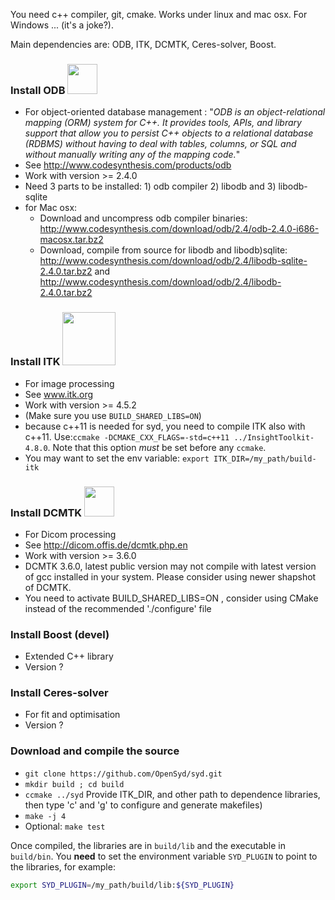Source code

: <!-- --- title: Installation -->

You need c++ compiler, git, cmake. Works under linux and mac osx. For Windows ... (it's a joke?).

Main dependencies are: ODB, ITK, DCMTK, Ceres-solver, Boost.

### Install ODB <img src="http://www.codesynthesis.com/media/logo-large-w.png" width="48">
* For object-oriented database management : "_ODB is an object-relational mapping (ORM) system for C++. It provides tools, APIs, and library support that allow you to persist C++ objects to a relational database (RDBMS) without having to deal with tables, columns, or SQL and without manually writing any of the mapping code._"
* See http://www.codesynthesis.com/products/odb
* Work with version >= 2.4.0
* Need 3 parts to be installed: 1) odb compiler 2) libodb and 3) libodb-sqlite
* for Mac osx:
  * Download and uncompress odb compiler binaries: http://www.codesynthesis.com/download/odb/2.4/odb-2.4.0-i686-macosx.tar.bz2
  * Download, compile from source for libodb and libodb)sqlite: http://www.codesynthesis.com/download/odb/2.4/libodb-sqlite-2.4.0.tar.bz2 and http://www.codesynthesis.com/download/odb/2.4/libodb-2.4.0.tar.bz2

<!-- , use homebrew https://github.com/Max13/homebrew-odb -->
<!--  * `brew tap max13/odb` -->
<!--  * `brew install odb` -->
<!--  * `brew install libodb` -->
<!--  * `brew link --overwrite  libodb` -->
<!--  * `brew install libodb-sqlite` -->
<!--  * `brew link --overwrite  libodb-sqlite` -->

### Install ITK <img src="images/itk_logo.png" width="85">
* For image processing
* See www.itk.org
* Work with version >= 4.5.2
* (Make sure you use `BUILD_SHARED_LIBS=ON`)
* because c++11 is needed for syd, you need to compile ITK also with c++11. Use:`ccmake -DCMAKE_CXX_FLAGS=-std=c++11 ../InsightToolkit-4.8.0`. Note that this option *must* be set before any `ccmake`.
* You may want to set the env variable: `export ITK_DIR=/my_path/build-itk`

### Install DCMTK <img src="images/dcmtk_logo.gif" width="48">
* For Dicom processing
* See http://dicom.offis.de/dcmtk.php.en
* Work with version >= 3.6.0
* DCMTK 3.6.0, latest public version may not compile with latest version of gcc installed in your system. Please consider using newer shapshot of DCMTK.
* You need to activate BUILD_SHARED_LIBS=ON , consider using CMake instead of the recommended './configure' file

### Install Boost (devel)
* Extended C++ library
* Version ?

### Install Ceres-solver
* For fit and optimisation
* Version ?

### Download and compile the source
* `git clone https://github.com/OpenSyd/syd.git`
* `mkdir build ; cd build`
* `ccmake ../syd`
Provide ITK_DIR, and other path to dependence libraries, then type 'c' and 'g' to configure and generate makefiles)
* `make -j 4`
* Optional: `make test`

Once compiled, the libraries are in `build/lib` and the executable in `build/bin`. You **need** to set the environment variable `SYD_PLUGIN` to point to the libraries, for example:

``` sh
export SYD_PLUGIN=/my_path/build/lib:${SYD_PLUGIN}
```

▬▬▬▬▬▬

Work task » Return all of the material above unchanged, minus its pictures.

Result »
Source code

: <!-- --- title: Installation -->

You need c++ compiler, git, cmake. Works under linux and mac osx. For Windows ... (it's a joke?).

Main dependencies are: ODB, ITK, DCMTK, Ceres-solver, Boost.

### Install ODB <img src="http://www.codesynthesis.com/media/logo-large-w.png" width="48">
* For object-oriented database management : "_ODB is an object-relational mapping (ORM) system for C++. It provides tools, APIs, and library support that allow you to persist C++ objects to a relational database (RDBMS) without having to deal with tables, columns, or SQL and without manually writing any of the mapping code._"
* See http://www.codesynthesis.com/products/odb
* Work with version >= 2.4.0
* Need 3 parts to be installed: 1) odb compiler 2) libodb and 3) libodb-sqlite
* for Mac osx:
  * Download and uncompress odb compiler binaries: http://www.codesynthesis.com/download/odb/2.4/odb-2.4.0-i686-macosx.tar.bz2
  * Download, compile from source for libodb and libodb)sqlite: http://www.codesynthesis.com/download/odb/2.4/libodb-sqlite-2.4.0.tar.bz2 and http://www.codesynthesis.com/download/odb/2.4/libodb-2.4.0.tar.bz2

<!-- , use homebrew https://github.com/Max13/homebrew-odb -->
<!--  * `brew tap max13/odb` -->
<!--  * `brew install odb` -->
<!--  * `brew install libodb` -->
<!--  * `brew link --overwrite  libodb` -->
<!--  * `brew install libodb-sqlite` -->
<!--  * `brew link --overwrite  libodb-sqlite` -->

### Install ITK <img src="images/itk_logo.png" width="85">
* For image processing
* See www.itk.org
* Work with version >= 4.5.2
* (Make sure you use `BUILD_SHARED_LIBS=ON`)
* because c++11 is needed for syd, you need to compile ITK also with c++11. Use:`ccmake -DCMAKE_CXX_FLAGS=-std=c++11 ../InsightToolkit-4.8.0`. Note that this option *must* be set before any `ccmake`.
* You may want to set the env variable: `export ITK_DIR=/my_path/build-itk`

### Install DCMTK <img src="images/dcmtk_logo.gif" width="48">
* For Dicom processing
* See http://dicom.offis.de/dcmtk.php.en
* Work with version >= 3.6.0
* DCMTK 3.6.0, latest public version may not compile with latest version of gcc installed in your system. Please consider using newer shapshot of DCMTK.
* You need to activate BUILD_SHARED_LIBS=ON , consider using CMake instead of the recommended './configure' file

### Install Boost (devel)
* Extended C++ library
* Version ?

### Install Ceres-solver
* For fit and optimisation
* Version ?

### Download and compile the source
* `git clone https://github.com/OpenSyd/syd.git`
* `mkdir build ; cd build`
* `ccmake ../syd`
Provide ITK_DIR, and other path to dependence libraries, then type 'c' and 'g' to configure and generate makefiles)
* `make -j 4`
* Optional: `make test`

Once compiled, the libraries are in `build/lib` and the executable in `build/bin`. You **need** to set the environment variable `SYD_PLUGIN` to point to the libraries, for example:

``` sh
export SYD_PLUGIN=/my_path/build/lib:${SYD_PLUGIN}
```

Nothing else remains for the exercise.